Além de concordar inteiramente com ele (o que é quase inédito) acrescento mais: nasci, cresci, vivo e espero viver sempre com a companhia daqueles fiéis e queridos amigos, alguns dos quais vi partir para lhes quebrar o sofrimento, outros porque a sua vida era incompatível com a nossa (para prevenir situações como a da notícia), e não me considero menos sensível do que as vozes histéricas que conseguiram arrastar atrás de si milhares de generosos impulsivos que se comoveram com esta particular  vida de cão. Mas isto da sensibilidade é coisa discutível. O que não se discute é que eu tenho, e felizmente a maioria sensata também tem,  uma coisa que lhes falta: humanidade.
 
 
Vida de cão II
 
Outra maluqueira de massas, esta sim já a posso classificar de rídicula (se tenho que explicar porque é que a outra não é rídicula, meu caro leitor, decididamente não nos entendemos) é aquela de sacrificar uma pobre coitada só porque ela fala com os dentes cerrados e quer juntar dinheiro para comprar uma mala Chanel, o seu desejo de 2013!
As pensantes almas nacionais, as modernas, as que andam nas redes sociais, indignaram-se, acharam uma afronta! Queriam que ela, qual miss universo, pugnasse pela paz no mundo ou, mais  patrioticamente, pelo fim da troika?
Nada a fazer, isto está-nos no sangue, quem não vive "com o credo na boca" de acordo com a religião do momento, fogueira com ele!
A desgraçada lá se arrastou ao santo ofício, perdão, à TV, ajoelhou, fez a sua contrição, jurou e trejurou que sabia que havia pobrezinhos, que a família dela tinha baixado muito de nível de vida, que só ganhava 700€, que a chanel pronto, tá bem, era uma fantasia, enfim, perdoável, não concretizável, que tudo estava descontextualizado. Prometeu que ia ajudar toda a gente que lhe pedisse,  no mundo da moda (vou aproveitar e vou-lhe pedir/exigir  umas dicas, toma que tavas a pedi-las, já que pecaste, agora pagas) e finalmente (como se esperava, abjurou a sua fé, que a rapariga é fraca e a tortura horrível)  contextualizando, desejou para 2013 uma vida melhor para os portugueses, que os jovens arranjem emprego, etc, etc (a oração toda).
 
E agora, estão satisfeitos? Tudo hipocritamente consertadinho, à vontade do tuga? 
 

As idades do mar





Retirado de http://www.gulbenkian.pt/object160article_id3787langId1.h 
Sou uma planta de sequeiro, de longínquas planícies douradas que aspiram, sequiosas, por água, para frutificar e  crescer.
Por isso o mar, aquela mole imensa de água inútil, sempre me foi um corpo estranho. Quando o procurei conhecer, e tentei, tirando o prazer físico do mergulho nas suas ondas,  reconheço que não ficámos amigos.
Não me transmite tranquilidade nem acalma, não me faz rir nem sequer companhia e, quando conversamos, só me consegue angustiar.
E no entanto, sendo-me estranho, não me é indiferente pois provoca-me emoções, desagradáveis, mas emoções. Penso que não será indiferente a ninguém.

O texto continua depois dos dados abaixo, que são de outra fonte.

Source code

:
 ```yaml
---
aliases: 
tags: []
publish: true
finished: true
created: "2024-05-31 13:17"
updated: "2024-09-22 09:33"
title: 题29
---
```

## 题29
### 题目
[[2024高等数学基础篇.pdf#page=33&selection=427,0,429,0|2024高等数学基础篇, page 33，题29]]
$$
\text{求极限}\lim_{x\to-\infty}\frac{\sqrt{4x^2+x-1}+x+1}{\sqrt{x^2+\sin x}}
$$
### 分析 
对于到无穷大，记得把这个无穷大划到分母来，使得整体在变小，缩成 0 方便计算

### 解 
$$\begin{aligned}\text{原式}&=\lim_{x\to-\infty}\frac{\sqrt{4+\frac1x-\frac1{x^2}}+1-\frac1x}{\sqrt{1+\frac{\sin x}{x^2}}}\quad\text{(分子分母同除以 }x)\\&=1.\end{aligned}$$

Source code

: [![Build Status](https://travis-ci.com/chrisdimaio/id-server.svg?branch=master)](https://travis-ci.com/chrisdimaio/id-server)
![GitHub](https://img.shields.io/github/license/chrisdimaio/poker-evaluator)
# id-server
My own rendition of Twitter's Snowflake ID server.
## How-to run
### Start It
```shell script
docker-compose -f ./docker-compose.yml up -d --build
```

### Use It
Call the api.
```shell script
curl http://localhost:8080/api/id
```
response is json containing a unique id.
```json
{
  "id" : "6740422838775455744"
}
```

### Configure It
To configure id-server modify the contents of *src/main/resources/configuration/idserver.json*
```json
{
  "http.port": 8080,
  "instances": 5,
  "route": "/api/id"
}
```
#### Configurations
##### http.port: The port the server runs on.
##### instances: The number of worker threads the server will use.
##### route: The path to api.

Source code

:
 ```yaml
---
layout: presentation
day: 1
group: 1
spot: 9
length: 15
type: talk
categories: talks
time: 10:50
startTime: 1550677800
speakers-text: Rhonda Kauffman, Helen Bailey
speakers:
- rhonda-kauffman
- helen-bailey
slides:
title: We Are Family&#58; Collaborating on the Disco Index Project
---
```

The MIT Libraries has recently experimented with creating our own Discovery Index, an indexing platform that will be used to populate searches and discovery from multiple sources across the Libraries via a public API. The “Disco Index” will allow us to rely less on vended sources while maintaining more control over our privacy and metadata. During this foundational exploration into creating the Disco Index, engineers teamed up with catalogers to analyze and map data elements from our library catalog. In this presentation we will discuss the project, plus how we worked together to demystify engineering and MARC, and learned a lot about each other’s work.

A exposição que está a acabar na Gulbenkian  mostra-nos, de um modo peculiar, como estes 7/10 do nosso globo terrestre agem sobre a humanidade, sob o olhar de pintores de várias correntes estéticas.
E, mais uma vez, perante a mestria da pintura, nalguns quadros e pintores mais do que noutros, naturalmente, senti a voracidade daquele espaço enigmático que oprime, sufoca e pode levar à vertigem os nossos pobres seres insignificantes. Mas não foi só isso que senti. E fiquei com esperança.
Talvez, um dia, eu consiga sentir, através dos meus próprios olhos, o que vi através dos de outros, a bonança libertadora das águas luminosas do mar.